### [Work order]
Gather up every line from the entries below that uses the word "http".
Information provided Start Marker
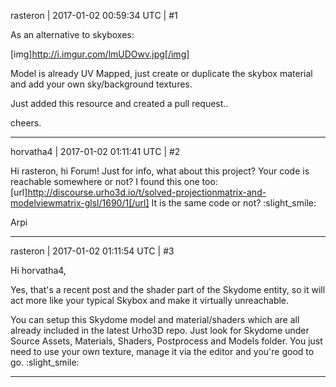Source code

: rasteron | 2017-01-02 00:59:34 UTC | #1

As an alternative to skyboxes:

[img]http://i.imgur.com/lmUDOwv.jpg[/img]

Model is already UV Mapped,  just create or duplicate the skybox material and add your own sky/background textures.

Just added this resource and created a pull request..

cheers.

-------------------------

horvatha4 | 2017-01-02 01:11:41 UTC | #2

Hi rasteron, hi Forum!
Just for info, what about this project?
Your code is reachable somewhere or not?
I found this one too: [url]http://discourse.urho3d.io/t/solved-projectionmatrix-and-modelviewmatrix-glsl/1690/1[/url]
It is the same code or not?  :slight_smile: 

Arpi

-------------------------

rasteron | 2017-01-02 01:11:54 UTC | #3

Hi horvatha4,

Yes, that's a recent post and the shader part of the Skydome entity, so it will act more like your typical Skybox and make it virtually unreachable.

You can setup this Skydome model and material/shaders which are all already included in the latest Urho3D repo. Just look for Skydome under Source Assets, Materials, Shaders, Postprocess and Models folder. You just need to use your own texture, manage it via the editor and you're good to go. :slight_smile:

-------------------------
Information provided End Marker
### [Solution to this exercise]
[img]http://i.imgur.com/lmUDOwv.jpg[/img]
I found this one too: [url]http://discourse.urho3d.io/t/solved-projectionmatrix-and-modelviewmatrix-glsl/1690/1[/url]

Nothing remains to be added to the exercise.